- Location: Amman
- Address: 20 Salah Touqan Street, Sweifieh
- Coordinates: 31°57′4.9″N 35°52′5.1″E﻿ / ﻿31.951361°N 35.868083°E
- Ambassador: Wilfredo C. Santos
- Website: ammanpe.dfa.gov.ph

= Embassy of the Philippines, Amman =

Diplomatic mission of the Philippines in Jordan

The Embassy of the Philippines in Amman is the diplomatic mission of the Republic of the Philippines to the Hashemite Kingdom of Jordan. It is located in the neighborhood of Sweifieh in the Wadi Al-Seer district of western Amman. Although the current embassy dates from 1998, the Philippines also maintained a previous resident embassy in Jordan between 1980 and 1993.

==History==
Diplomatic relations between the Philippines and Jordan were established on March 1, 1976, although a resident mission in Jordan would not be immediately established by the Philippine government. An honorary consulate was first established in 1979, led by Costandi M. Muna.

A resident mission in Jordan was finally opened in 1980, when Rafael E. Seguis, who would later become Undersecretary of Foreign Affairs, was designated as the mission's chargé d'affaires. The following year, he was replaced by Cesar C. Pastores, who in 1983 would become the Philippines' first resident ambassador to Jordan. This first mission, however, was closed in 1993 due to financial constraints, and was subsequently replaced by another honorary consulate, led by retired major general Shafiq Jumean, which was placed under the jurisdiction of the Philippine Embassy in Baghdad.

The embassy was reopened in 1998 due to the increasing numbers of Overseas Filipino Workers (OFWs) working in Jordan, as well as in recognition of Jordan's critical role in the various peace processes in the Middle East.
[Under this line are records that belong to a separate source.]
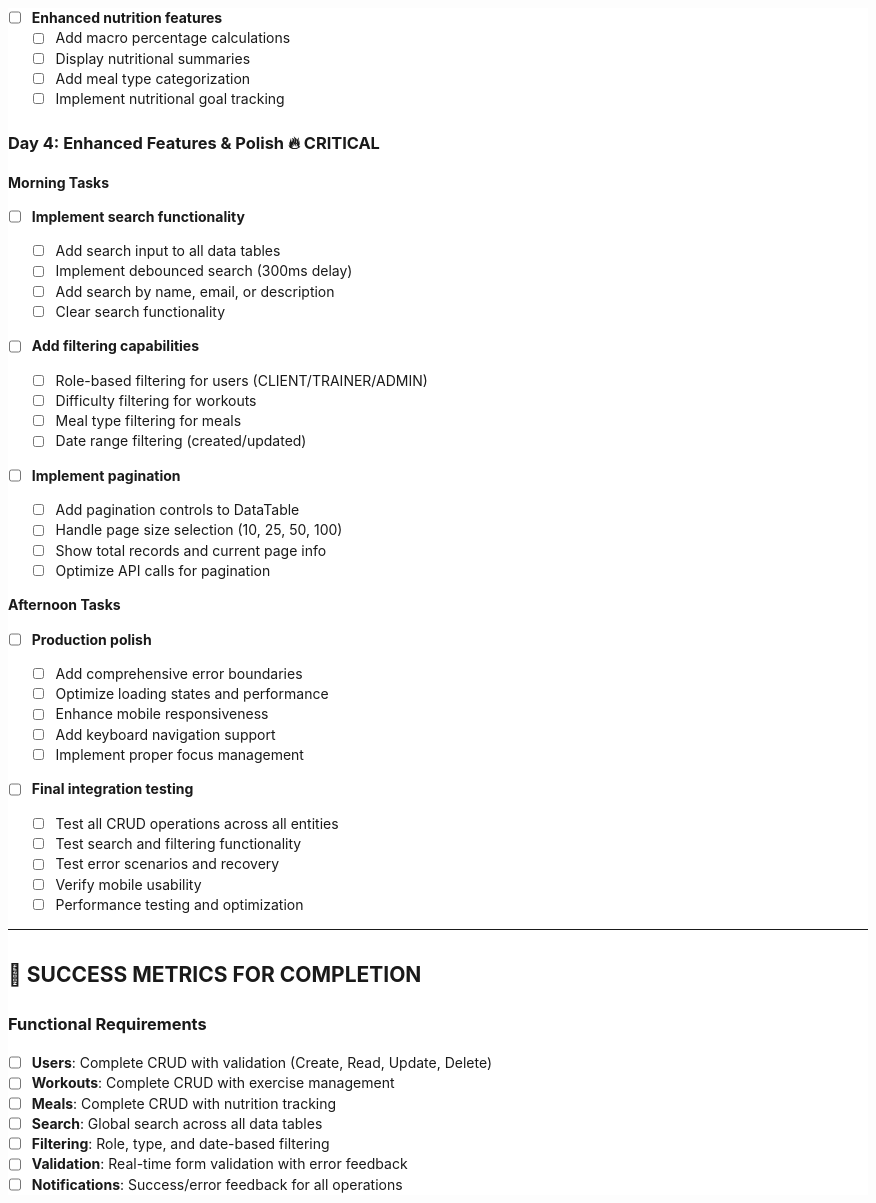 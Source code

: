- [ ] **Enhanced nutrition features**
  - [ ] Add macro percentage calculations
  - [ ] Display nutritional summaries
  - [ ] Add meal type categorization
  - [ ] Implement nutritional goal tracking

### **Day 4: Enhanced Features & Polish** 🔥 CRITICAL

**Morning Tasks**

- [ ] **Implement search functionality**

  - [ ] Add search input to all data tables
  - [ ] Implement debounced search (300ms delay)
  - [ ] Add search by name, email, or description
  - [ ] Clear search functionality

- [ ] **Add filtering capabilities**

  - [ ] Role-based filtering for users (CLIENT/TRAINER/ADMIN)
  - [ ] Difficulty filtering for workouts
  - [ ] Meal type filtering for meals
  - [ ] Date range filtering (created/updated)

- [ ] **Implement pagination**
  - [ ] Add pagination controls to DataTable
  - [ ] Handle page size selection (10, 25, 50, 100)
  - [ ] Show total records and current page info
  - [ ] Optimize API calls for pagination

**Afternoon Tasks**

- [ ] **Production polish**

  - [ ] Add comprehensive error boundaries
  - [ ] Optimize loading states and performance
  - [ ] Enhance mobile responsiveness
  - [ ] Add keyboard navigation support
  - [ ] Implement proper focus management

- [ ] **Final integration testing**
  - [ ] Test all CRUD operations across all entities
  - [ ] Test search and filtering functionality
  - [ ] Test error scenarios and recovery
  - [ ] Verify mobile usability
  - [ ] Performance testing and optimization

---

## 🎯 **SUCCESS METRICS FOR COMPLETION**

### **Functional Requirements**

- [ ] **Users**: Complete CRUD with validation (Create, Read, Update, Delete)
- [ ] **Workouts**: Complete CRUD with exercise management
- [ ] **Meals**: Complete CRUD with nutrition tracking
- [ ] **Search**: Global search across all data tables
- [ ] **Filtering**: Role, type, and date-based filtering
- [ ] **Validation**: Real-time form validation with error feedback
- [ ] **Notifications**: Success/error feedback for all operations
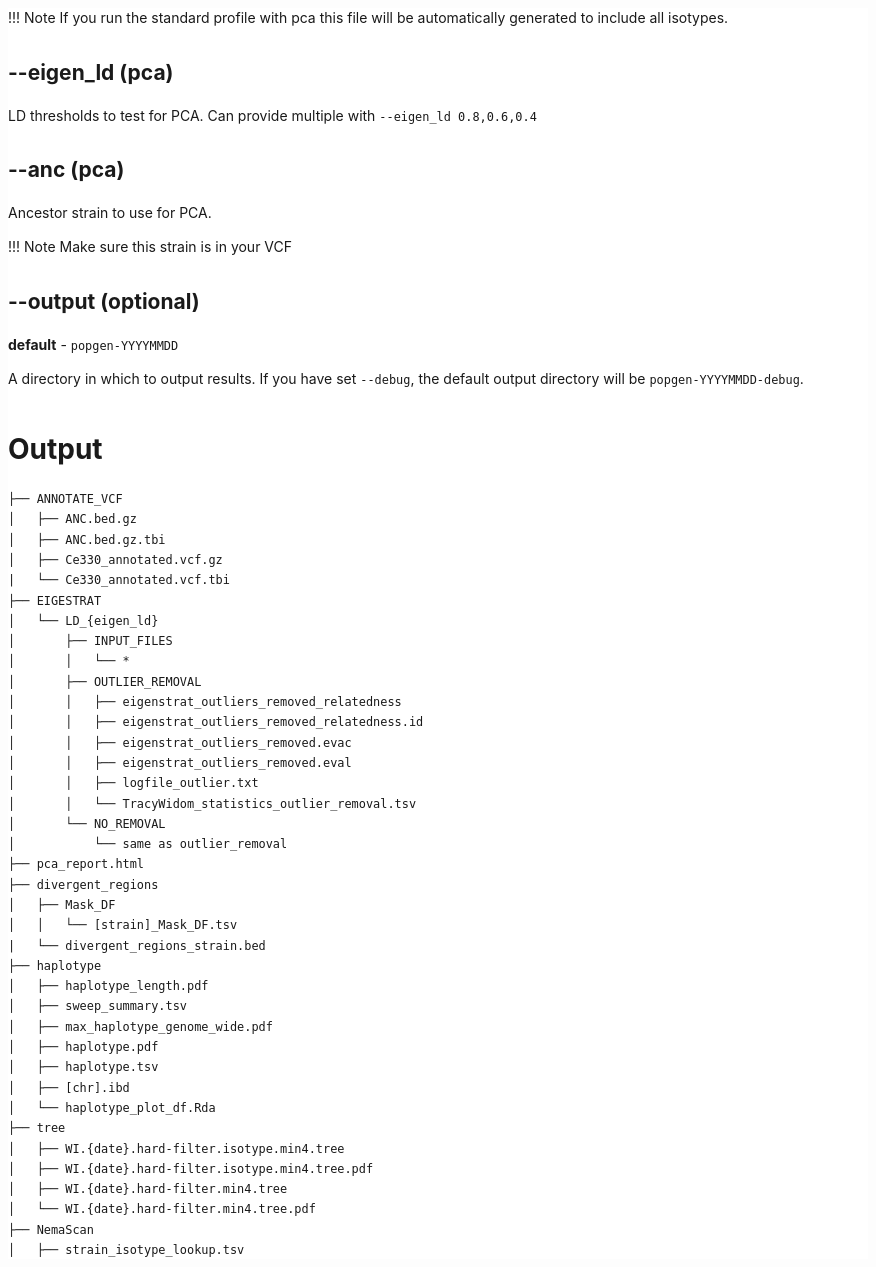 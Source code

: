 !!! Note
	If you run the standard profile with pca this file will be automatically generated to include all isotypes.

## --eigen_ld (pca)

LD thresholds to test for PCA. Can provide multiple with `--eigen_ld 0.8,0.6,0.4`

## --anc (pca)

Ancestor strain to use for PCA. 

!!! Note 
	Make sure this strain is in your VCF

## --output (optional)

__default__ - `popgen-YYYYMMDD`

A directory in which to output results. If you have set `--debug`, the default output directory will be `popgen-YYYYMMDD-debug`.

# Output

```
├── ANNOTATE_VCF
│   ├── ANC.bed.gz
│   ├── ANC.bed.gz.tbi
│   ├── Ce330_annotated.vcf.gz
|   └── Ce330_annotated.vcf.tbi
├── EIGESTRAT
│   └── LD_{eigen_ld}
│       ├── INPUT_FILES
│       │   └── *
│       ├── OUTLIER_REMOVAL
│       │   ├── eigenstrat_outliers_removed_relatedness
│       │   ├── eigenstrat_outliers_removed_relatedness.id
│       │   ├── eigenstrat_outliers_removed.evac
│       │   ├── eigenstrat_outliers_removed.eval
│       │   ├── logfile_outlier.txt
│       │   └── TracyWidom_statistics_outlier_removal.tsv
│       └── NO_REMOVAL
│           └── same as outlier_removal
├── pca_report.html
├── divergent_regions
│   ├── Mask_DF
│   │   └── [strain]_Mask_DF.tsv
|   └── divergent_regions_strain.bed
├── haplotype
│   ├── haplotype_length.pdf
│   ├── sweep_summary.tsv
│   ├── max_haplotype_genome_wide.pdf
│   ├── haplotype.pdf
│   ├── haplotype.tsv
│   ├── [chr].ibd
│   └── haplotype_plot_df.Rda
├── tree
│   ├── WI.{date}.hard-filter.isotype.min4.tree
│   ├── WI.{date}.hard-filter.isotype.min4.tree.pdf
│   ├── WI.{date}.hard-filter.min4.tree
│   └── WI.{date}.hard-filter.min4.tree.pdf
├── NemaScan
│   ├── strain_isotype_lookup.tsv
``` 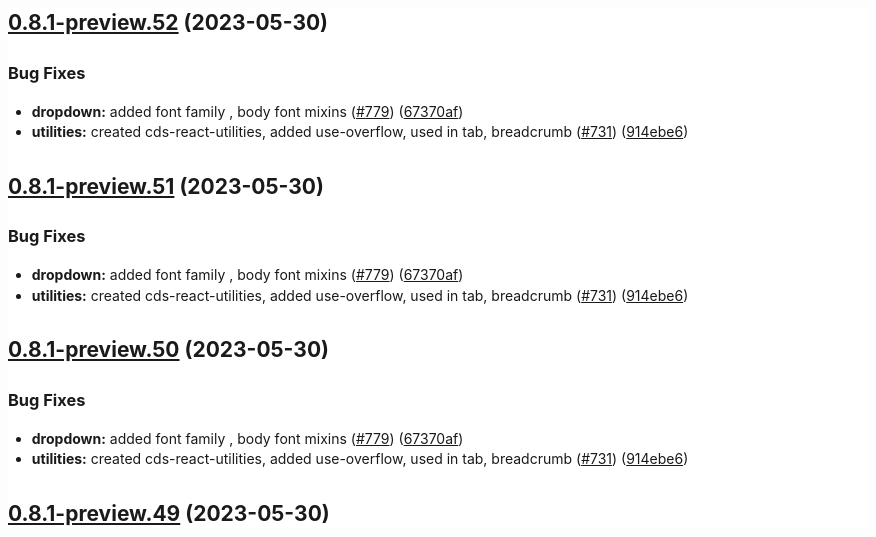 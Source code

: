 

## [0.8.1-preview.52](https://github.com/ciscodesignsystems/magnetic-common-design-system/compare/v0.8.0...v0.8.1-preview.52) (2023-05-30)


### Bug Fixes

* **dropdown:** added font family , body font mixins ([#779](https://github.com/ciscodesignsystems/magnetic-common-design-system/issues/779)) ([67370af](https://github.com/ciscodesignsystems/magnetic-common-design-system/commit/67370af3d4fc2395021412e085df7f63e3be6d0f))
* **utilities:** created cds-react-utilities, added use-overflow, used in tab, breadcrumb ([#731](https://github.com/ciscodesignsystems/magnetic-common-design-system/issues/731)) ([914ebe6](https://github.com/ciscodesignsystems/magnetic-common-design-system/commit/914ebe69bd2b57ab97ef25ebb594d05d7b36d319))



## [0.8.1-preview.51](https://github.com/ciscodesignsystems/magnetic-common-design-system/compare/v0.8.0...v0.8.1-preview.51) (2023-05-30)


### Bug Fixes

* **dropdown:** added font family , body font mixins ([#779](https://github.com/ciscodesignsystems/magnetic-common-design-system/issues/779)) ([67370af](https://github.com/ciscodesignsystems/magnetic-common-design-system/commit/67370af3d4fc2395021412e085df7f63e3be6d0f))
* **utilities:** created cds-react-utilities, added use-overflow, used in tab, breadcrumb ([#731](https://github.com/ciscodesignsystems/magnetic-common-design-system/issues/731)) ([914ebe6](https://github.com/ciscodesignsystems/magnetic-common-design-system/commit/914ebe69bd2b57ab97ef25ebb594d05d7b36d319))



## [0.8.1-preview.50](https://github.com/ciscodesignsystems/magnetic-common-design-system/compare/v0.8.0...v0.8.1-preview.50) (2023-05-30)


### Bug Fixes

* **dropdown:** added font family , body font mixins ([#779](https://github.com/ciscodesignsystems/magnetic-common-design-system/issues/779)) ([67370af](https://github.com/ciscodesignsystems/magnetic-common-design-system/commit/67370af3d4fc2395021412e085df7f63e3be6d0f))
* **utilities:** created cds-react-utilities, added use-overflow, used in tab, breadcrumb ([#731](https://github.com/ciscodesignsystems/magnetic-common-design-system/issues/731)) ([914ebe6](https://github.com/ciscodesignsystems/magnetic-common-design-system/commit/914ebe69bd2b57ab97ef25ebb594d05d7b36d319))



## [0.8.1-preview.49](https://github.com/ciscodesignsystems/magnetic-common-design-system/compare/v0.8.0...v0.8.1-preview.49) (2023-05-30)
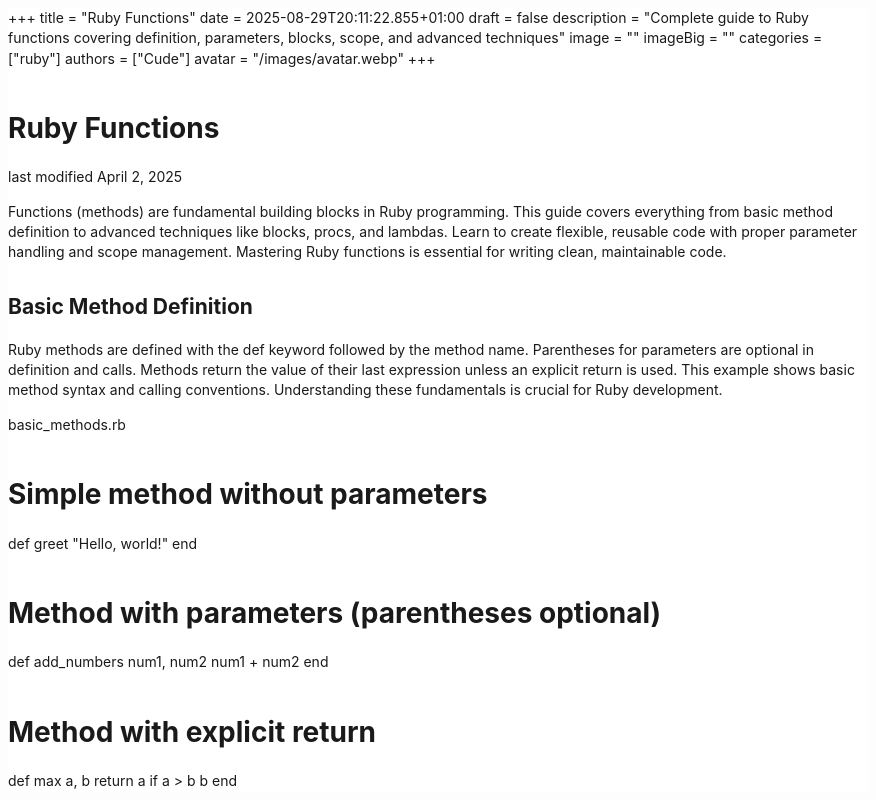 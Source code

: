 +++
title = "Ruby Functions"
date = 2025-08-29T20:11:22.855+01:00
draft = false
description = "Complete guide to Ruby functions covering definition, parameters, blocks, scope, and advanced techniques"
image = ""
imageBig = ""
categories = ["ruby"]
authors = ["Cude"]
avatar = "/images/avatar.webp"
+++

# Ruby Functions

last modified April 2, 2025

Functions (methods) are fundamental building blocks in Ruby programming. This 
guide covers everything from basic method definition to advanced techniques like 
blocks, procs, and lambdas. Learn to create flexible, reusable code with proper 
parameter handling and scope management. Mastering Ruby functions is essential 
for writing clean, maintainable code.

## Basic Method Definition

Ruby methods are defined with the def keyword followed by the 
method name. Parentheses for parameters are optional in definition and calls. 
Methods return the value of their last expression unless an explicit 
return is used. This example shows basic method syntax and calling 
conventions. Understanding these fundamentals is crucial for Ruby development.

basic_methods.rb
# Simple method without parameters
def greet
  "Hello, world!"
end

# Method with parameters (parentheses optional)
def add_numbers num1, num2
  num1 + num2
end

# Method with explicit return
def max a, b
  return a if a &gt; b
  b
end
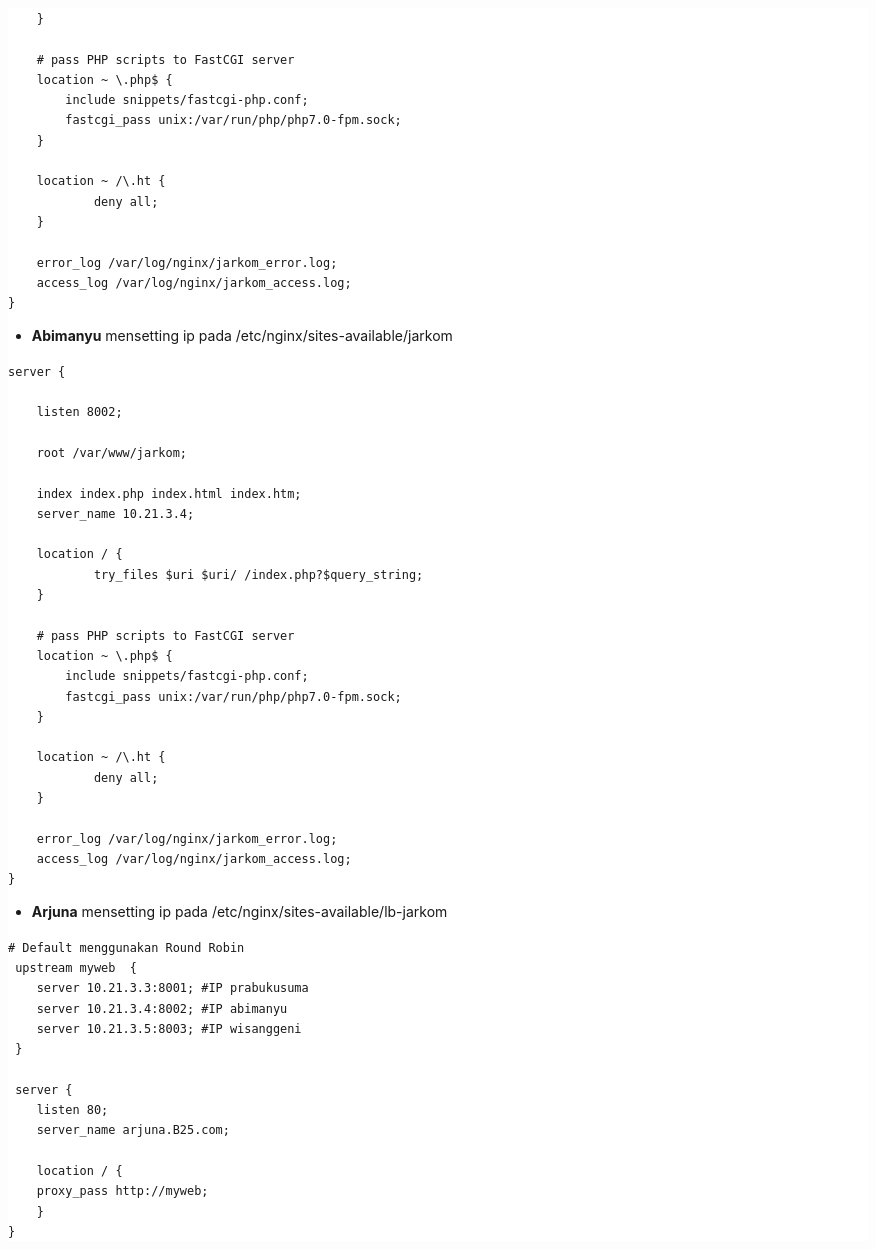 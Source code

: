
 ```
 	}

 	# pass PHP scripts to FastCGI server
 	location ~ \.php$ {
 	    include snippets/fastcgi-php.conf;
 	    fastcgi_pass unix:/var/run/php/php7.0-fpm.sock;
    }

    location ~ /\.ht {
 			deny all;
 	}

 	error_log /var/log/nginx/jarkom_error.log;
 	access_log /var/log/nginx/jarkom_access.log;
}

```
- **Abimanyu** mensetting ip pada /etc/nginx/sites-available/jarkom
```
server {

 	listen 8002;

 	root /var/www/jarkom;

 	index index.php index.html index.htm;
 	server_name 10.21.3.4;

 	location / {
 			try_files $uri $uri/ /index.php?$query_string;
 	}

 	# pass PHP scripts to FastCGI server
 	location ~ \.php$ {
 	    include snippets/fastcgi-php.conf;
 	    fastcgi_pass unix:/var/run/php/php7.0-fpm.sock;
    }

    location ~ /\.ht {
 			deny all;
 	}

 	error_log /var/log/nginx/jarkom_error.log;
 	access_log /var/log/nginx/jarkom_access.log;
}

```
- **Arjuna** mensetting ip pada /etc/nginx/sites-available/lb-jarkom
```
# Default menggunakan Round Robin
 upstream myweb  {
 	server 10.21.3.3:8001; #IP prabukusuma
 	server 10.21.3.4:8002; #IP abimanyu
    server 10.21.3.5:8003; #IP wisanggeni
 }

 server {
 	listen 80;
 	server_name arjuna.B25.com;

 	location / {
 	proxy_pass http://myweb;
 	} 
}
``` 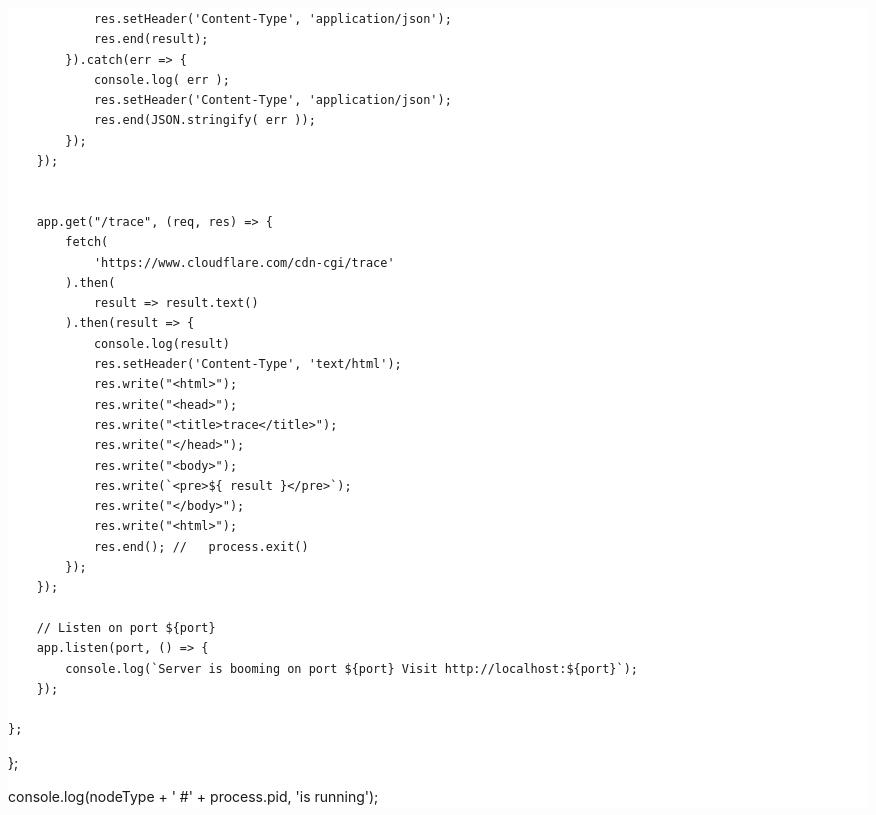                 res.setHeader('Content-Type', 'application/json'); 
                res.end(result); 
            }).catch(err => {
                console.log( err ); 
                res.setHeader('Content-Type', 'application/json');
                res.end(JSON.stringify( err )); 
            });
        });
        

        app.get("/trace", (req, res) => {
            fetch(
                'https://www.cloudflare.com/cdn-cgi/trace'
            ).then(
                result => result.text()
            ).then(result => {
                console.log(result)
                res.setHeader('Content-Type', 'text/html');
                res.write("<html>"); 
                res.write("<head>"); 
                res.write("<title>trace</title>"); 
                res.write("</head>"); 
                res.write("<body>"); 
                res.write(`<pre>${ result }</pre>`); 
                res.write("</body>"); 
                res.write("<html>"); 
                res.end(); //   process.exit()
            });
        });

        // Listen on port ${port}
        app.listen(port, () => {
            console.log(`Server is booming on port ${port} Visit http://localhost:${port}`);
        }); 

    }; 
    
}; 

console.log(nodeType + ' #' + process.pid, 'is running');
























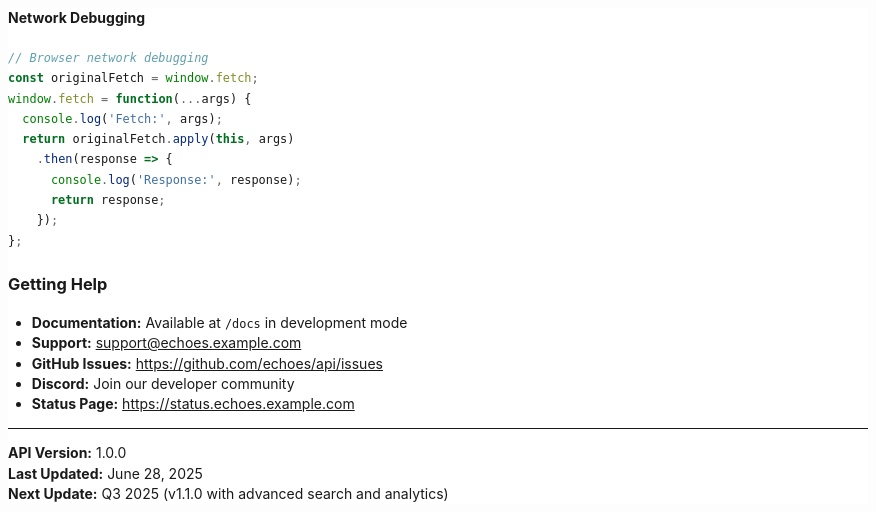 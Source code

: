 #### Network Debugging
```javascript
// Browser network debugging
const originalFetch = window.fetch;
window.fetch = function(...args) {
  console.log('Fetch:', args);
  return originalFetch.apply(this, args)
    .then(response => {
      console.log('Response:', response);
      return response;
    });
};
```

### Getting Help

- **Documentation:** Available at `/docs` in development mode
- **Support:** support@echoes.example.com
- **GitHub Issues:** https://github.com/echoes/api/issues
- **Discord:** Join our developer community
- **Status Page:** https://status.echoes.example.com

---

**API Version:** 1.0.0  
**Last Updated:** June 28, 2025  
**Next Update:** Q3 2025 (v1.1.0 with advanced search and analytics)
In June 2013, an embassy staff member was accused by Representative Walden Bello of being complicit in a sexual exploitation ring involving female OFWs in their care, which also implicated other missions in the Middle East. Later identified to be the welfare officer for the mission's Philippine Overseas Labor Office, he denied any involvement in the scheme. Foreign Affairs Secretary Albert del Rosario nonetheless opened an investigation into the matter, and even temporarily recalled Ambassador Olivia V. Palala so she can assist him in the probe. A separate probe was also opened by the Department of Labor and Employment (DOLE) on the matter, and several members of the Senate sought to investigate the scandal as well. The welfare officer was subsequently suspended by the DOLE without pay for four months on unrelated charges of using indecent language with distressed OFWs and viewing pornographic materials on a government-issued laptop, and although he appealed the DOLE's decision, it was later upheld with a further suspension on future overseas deployments.

==Chancery==
The chancery of the Philippine Embassy in Amman relocated to Sweifieh on June 1, 2022, moving from its previous location in the neighboring neighborhood of Abdoun. The new chancery was inaugurarated on Independence Day, June 12, 2022, by Ambassador Akmad A. Sakkam and Embassy personnel, with members of the Filipino community in Jordan also in attendance.

==Staff and activities==
The Philippine Embassy in Amman is currently headed by Ambassador Wilfredo C. Santos, who was appointed to the position by President Bongbong Marcos on September 1, 2022. Prior to becoming Ambassador, Santos, a career diplomat, headed the Philippine Embassy in Tehran as ambassador to Iran, and before that headed the Philippine Embassy in Doha as ambassador to Qatar. His appointment was confirmed by the Commission on Appointments on September 28, 2022, and he presented his credentials to King Abdullah II on March 8, 2023.

Many of the embassy's activities center around the protection and welfare of OFWs deployed to Jordan, including controlling the flow of Filipino labor into the country, and ensuring that Filipinos already working in Jordan are able to regularize their status. Its record though is mixed; in 2013, around 30 stranded OFWs protested at the embassy, demanding their immediate repatriation to the Philippines. Beyond that function, the embassy has also been involved in a number of cultural initiatives to promote ties between the Philippines and Jordan, such as arranging showings of Filipino films in the country, and organizing a Filipino food bazaar.

The embassy is also responsible for the Philippines' relationship with the State of Palestine, and as such it exercises jurisdiction over Filipinos residing in the Gaza Strip and the West Bank. Since the outbreak of the Gaza war in October 2023 it has overseen efforts to evacuate Filipinos from both territories, but it has also engaged in consular outreach missions, as well as virtual consultations with the Filipino community in Palestine.